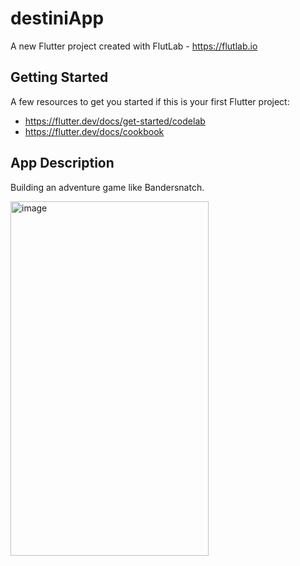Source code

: # destiniApp

A new Flutter project created with FlutLab - https://flutlab.io

## Getting Started

A few resources to get you started if this is your first Flutter project:

- https://flutter.dev/docs/get-started/codelab
- https://flutter.dev/docs/cookbook

## App Description

Building an adventure game like Bandersnatch. 

<img width="317" height="567" alt="image" src="https://github.com/user-attachments/assets/39639671-4de5-418c-99d1-c2de41331494" />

------------------------------------------------------------------------

### ACTIVITY:
Output every entry exactly as given; pictures are not part of the copy.

### RESULT OF THE EXERCISE:
Source code

: # destiniApp

A new Flutter project created with FlutLab - https://flutlab.io

## Getting Started

A few resources to get you started if this is your first Flutter project:

- https://flutter.dev/docs/get-started/codelab
- https://flutter.dev/docs/cookbook

## App Description

Building an adventure game like Bandersnatch. 

<img width="317" height="567" alt="image" src="https://github.com/user-attachments/assets/39639671-4de5-418c-99d1-c2de41331494" />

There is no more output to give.